• **What needs to be done**
Reproduce all the data exactly, without pictures.

• **Records shown**

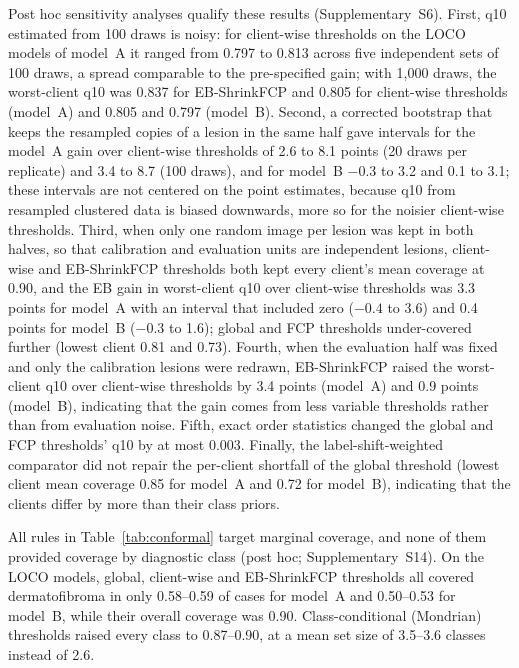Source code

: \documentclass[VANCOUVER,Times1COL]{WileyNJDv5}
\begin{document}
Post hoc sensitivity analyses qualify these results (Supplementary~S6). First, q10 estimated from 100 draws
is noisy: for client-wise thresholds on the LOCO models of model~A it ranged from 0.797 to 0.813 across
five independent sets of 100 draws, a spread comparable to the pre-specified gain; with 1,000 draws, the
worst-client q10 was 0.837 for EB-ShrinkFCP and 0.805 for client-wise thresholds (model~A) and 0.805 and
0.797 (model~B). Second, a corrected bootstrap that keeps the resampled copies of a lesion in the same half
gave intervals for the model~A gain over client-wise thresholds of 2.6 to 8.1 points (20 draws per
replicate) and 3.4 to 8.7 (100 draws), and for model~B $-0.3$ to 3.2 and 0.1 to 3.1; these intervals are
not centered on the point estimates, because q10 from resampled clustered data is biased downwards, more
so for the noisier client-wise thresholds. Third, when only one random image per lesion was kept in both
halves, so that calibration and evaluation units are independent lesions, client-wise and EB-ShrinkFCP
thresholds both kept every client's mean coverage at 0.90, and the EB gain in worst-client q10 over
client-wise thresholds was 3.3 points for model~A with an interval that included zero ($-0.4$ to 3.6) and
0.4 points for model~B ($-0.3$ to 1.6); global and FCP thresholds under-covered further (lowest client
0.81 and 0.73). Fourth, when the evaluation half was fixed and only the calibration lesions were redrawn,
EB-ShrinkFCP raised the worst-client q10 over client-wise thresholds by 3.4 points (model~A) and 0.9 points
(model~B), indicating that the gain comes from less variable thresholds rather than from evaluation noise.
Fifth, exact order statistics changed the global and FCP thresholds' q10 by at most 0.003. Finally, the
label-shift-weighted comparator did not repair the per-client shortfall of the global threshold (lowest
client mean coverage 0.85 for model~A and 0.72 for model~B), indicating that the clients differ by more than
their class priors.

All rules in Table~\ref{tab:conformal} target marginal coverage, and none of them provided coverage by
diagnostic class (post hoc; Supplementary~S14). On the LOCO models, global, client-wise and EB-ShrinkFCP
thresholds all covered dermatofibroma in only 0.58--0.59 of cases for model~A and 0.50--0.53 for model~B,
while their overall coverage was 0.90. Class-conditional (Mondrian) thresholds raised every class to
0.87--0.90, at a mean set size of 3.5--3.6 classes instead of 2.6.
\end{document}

• **Response to the task**
Source code

: \documentclass[VANCOUVER,Times1COL]{WileyNJDv5}
\begin{document}
Post hoc sensitivity analyses qualify these results (Supplementary~S6). First, q10 estimated from 100 draws
is noisy: for client-wise thresholds on the LOCO models of model~A it ranged from 0.797 to 0.813 across
five independent sets of 100 draws, a spread comparable to the pre-specified gain; with 1,000 draws, the
worst-client q10 was 0.837 for EB-ShrinkFCP and 0.805 for client-wise thresholds (model~A) and 0.805 and
0.797 (model~B). Second, a corrected bootstrap that keeps the resampled copies of a lesion in the same half
gave intervals for the model~A gain over client-wise thresholds of 2.6 to 8.1 points (20 draws per
replicate) and 3.4 to 8.7 (100 draws), and for model~B $-0.3$ to 3.2 and 0.1 to 3.1; these intervals are
not centered on the point estimates, because q10 from resampled clustered data is biased downwards, more
so for the noisier client-wise thresholds. Third, when only one random image per lesion was kept in both
halves, so that calibration and evaluation units are independent lesions, client-wise and EB-ShrinkFCP
thresholds both kept every client's mean coverage at 0.90, and the EB gain in worst-client q10 over
client-wise thresholds was 3.3 points for model~A with an interval that included zero ($-0.4$ to 3.6) and
0.4 points for model~B ($-0.3$ to 1.6); global and FCP thresholds under-covered further (lowest client
0.81 and 0.73). Fourth, when the evaluation half was fixed and only the calibration lesions were redrawn,
EB-ShrinkFCP raised the worst-client q10 over client-wise thresholds by 3.4 points (model~A) and 0.9 points
(model~B), indicating that the gain comes from less variable thresholds rather than from evaluation noise.
Fifth, exact order statistics changed the global and FCP thresholds' q10 by at most 0.003. Finally, the
label-shift-weighted comparator did not repair the per-client shortfall of the global threshold (lowest
client mean coverage 0.85 for model~A and 0.72 for model~B), indicating that the clients differ by more than
their class priors.

All rules in Table~\ref{tab:conformal} target marginal coverage, and none of them provided coverage by
diagnostic class (post hoc; Supplementary~S14). On the LOCO models, global, client-wise and EB-ShrinkFCP
thresholds all covered dermatofibroma in only 0.58--0.59 of cases for model~A and 0.50--0.53 for model~B,
while their overall coverage was 0.90. Class-conditional (Mondrian) thresholds raised every class to
0.87--0.90, at a mean set size of 3.5--3.6 classes instead of 2.6.
\end{document}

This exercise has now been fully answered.